— Work order —
Which lines of the entries hold the string "elements"? Copy each one.

[Source material]

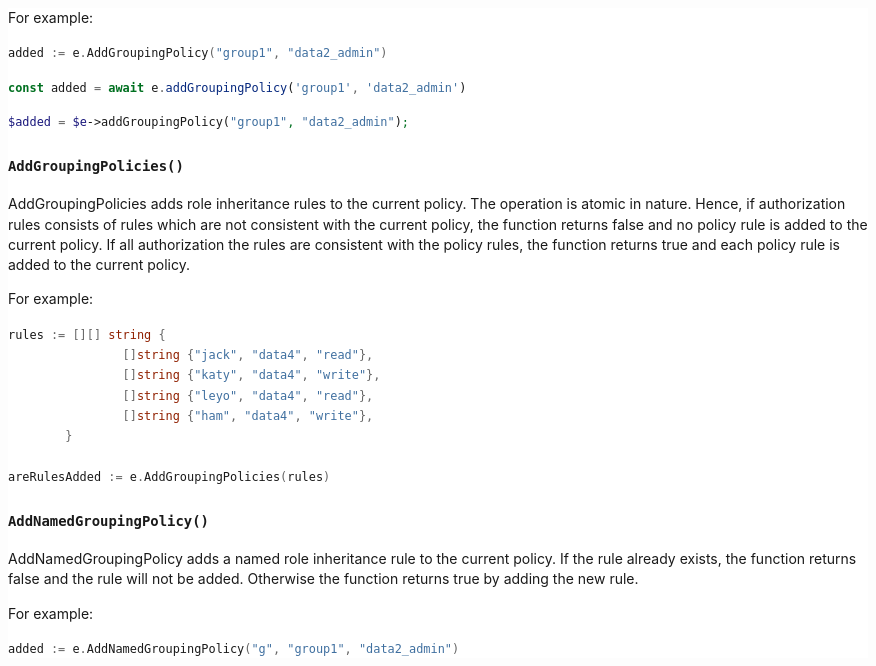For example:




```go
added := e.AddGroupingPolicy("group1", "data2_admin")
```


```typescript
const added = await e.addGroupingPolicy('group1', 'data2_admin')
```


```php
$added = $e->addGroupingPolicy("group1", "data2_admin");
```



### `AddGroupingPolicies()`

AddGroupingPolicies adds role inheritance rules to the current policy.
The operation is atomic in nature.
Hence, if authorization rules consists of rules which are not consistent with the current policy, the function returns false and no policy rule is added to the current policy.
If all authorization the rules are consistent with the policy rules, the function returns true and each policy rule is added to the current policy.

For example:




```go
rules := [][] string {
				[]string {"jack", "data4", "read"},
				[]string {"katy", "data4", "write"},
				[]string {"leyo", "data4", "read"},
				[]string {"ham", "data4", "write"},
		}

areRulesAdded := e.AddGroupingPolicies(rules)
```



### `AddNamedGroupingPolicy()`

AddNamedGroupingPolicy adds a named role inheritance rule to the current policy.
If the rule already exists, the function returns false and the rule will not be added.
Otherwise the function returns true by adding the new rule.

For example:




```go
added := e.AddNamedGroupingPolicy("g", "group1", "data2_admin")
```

[/Source material]
[Source material]

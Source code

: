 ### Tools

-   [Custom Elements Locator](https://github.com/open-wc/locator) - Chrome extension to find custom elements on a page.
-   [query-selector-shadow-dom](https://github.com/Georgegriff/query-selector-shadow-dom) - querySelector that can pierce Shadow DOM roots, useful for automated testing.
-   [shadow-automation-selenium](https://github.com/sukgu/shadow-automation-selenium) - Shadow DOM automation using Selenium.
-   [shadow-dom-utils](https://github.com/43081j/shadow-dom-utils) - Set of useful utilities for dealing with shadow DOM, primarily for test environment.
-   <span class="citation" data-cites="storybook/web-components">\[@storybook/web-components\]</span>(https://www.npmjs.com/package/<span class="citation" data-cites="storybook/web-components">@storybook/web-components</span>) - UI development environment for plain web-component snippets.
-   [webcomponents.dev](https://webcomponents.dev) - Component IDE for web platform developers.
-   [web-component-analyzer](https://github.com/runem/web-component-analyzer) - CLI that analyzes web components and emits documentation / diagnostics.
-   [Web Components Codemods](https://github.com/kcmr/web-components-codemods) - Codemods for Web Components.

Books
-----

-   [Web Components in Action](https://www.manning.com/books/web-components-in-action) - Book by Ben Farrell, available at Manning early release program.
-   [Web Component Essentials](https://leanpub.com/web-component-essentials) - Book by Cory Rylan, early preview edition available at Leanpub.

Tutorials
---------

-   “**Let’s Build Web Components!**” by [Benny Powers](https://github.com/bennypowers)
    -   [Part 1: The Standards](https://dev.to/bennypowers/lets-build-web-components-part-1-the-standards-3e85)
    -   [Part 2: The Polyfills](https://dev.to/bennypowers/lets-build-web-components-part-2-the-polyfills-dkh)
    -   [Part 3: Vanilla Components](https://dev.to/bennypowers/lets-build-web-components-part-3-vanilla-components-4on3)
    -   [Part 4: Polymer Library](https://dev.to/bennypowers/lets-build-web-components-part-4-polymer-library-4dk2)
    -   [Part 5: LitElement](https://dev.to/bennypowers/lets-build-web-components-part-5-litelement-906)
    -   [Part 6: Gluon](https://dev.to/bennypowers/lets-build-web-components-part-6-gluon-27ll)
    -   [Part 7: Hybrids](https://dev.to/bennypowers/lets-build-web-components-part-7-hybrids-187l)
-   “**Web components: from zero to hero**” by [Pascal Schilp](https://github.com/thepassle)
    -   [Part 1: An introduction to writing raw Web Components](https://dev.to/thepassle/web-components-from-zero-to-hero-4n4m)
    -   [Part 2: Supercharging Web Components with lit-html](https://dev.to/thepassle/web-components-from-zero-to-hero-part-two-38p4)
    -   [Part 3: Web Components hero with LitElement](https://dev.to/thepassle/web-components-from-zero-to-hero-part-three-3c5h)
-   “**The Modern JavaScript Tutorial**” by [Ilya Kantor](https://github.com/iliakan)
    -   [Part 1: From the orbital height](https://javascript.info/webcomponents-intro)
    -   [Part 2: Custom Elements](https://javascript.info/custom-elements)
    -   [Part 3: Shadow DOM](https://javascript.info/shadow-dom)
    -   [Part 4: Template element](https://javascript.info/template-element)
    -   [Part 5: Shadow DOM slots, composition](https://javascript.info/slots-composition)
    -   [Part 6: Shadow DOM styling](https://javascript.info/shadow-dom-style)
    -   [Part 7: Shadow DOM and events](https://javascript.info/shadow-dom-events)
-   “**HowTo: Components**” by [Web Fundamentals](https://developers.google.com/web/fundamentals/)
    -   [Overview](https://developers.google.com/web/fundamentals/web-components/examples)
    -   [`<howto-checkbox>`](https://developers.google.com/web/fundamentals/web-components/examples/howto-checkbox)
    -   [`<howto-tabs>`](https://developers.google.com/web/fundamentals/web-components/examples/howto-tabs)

[/Source material]

— Solution —
-   [Custom Elements Locator](https://github.com/open-wc/locator) - Chrome extension to find custom elements on a page.
    -   [Part 2: Custom Elements](https://javascript.info/custom-elements)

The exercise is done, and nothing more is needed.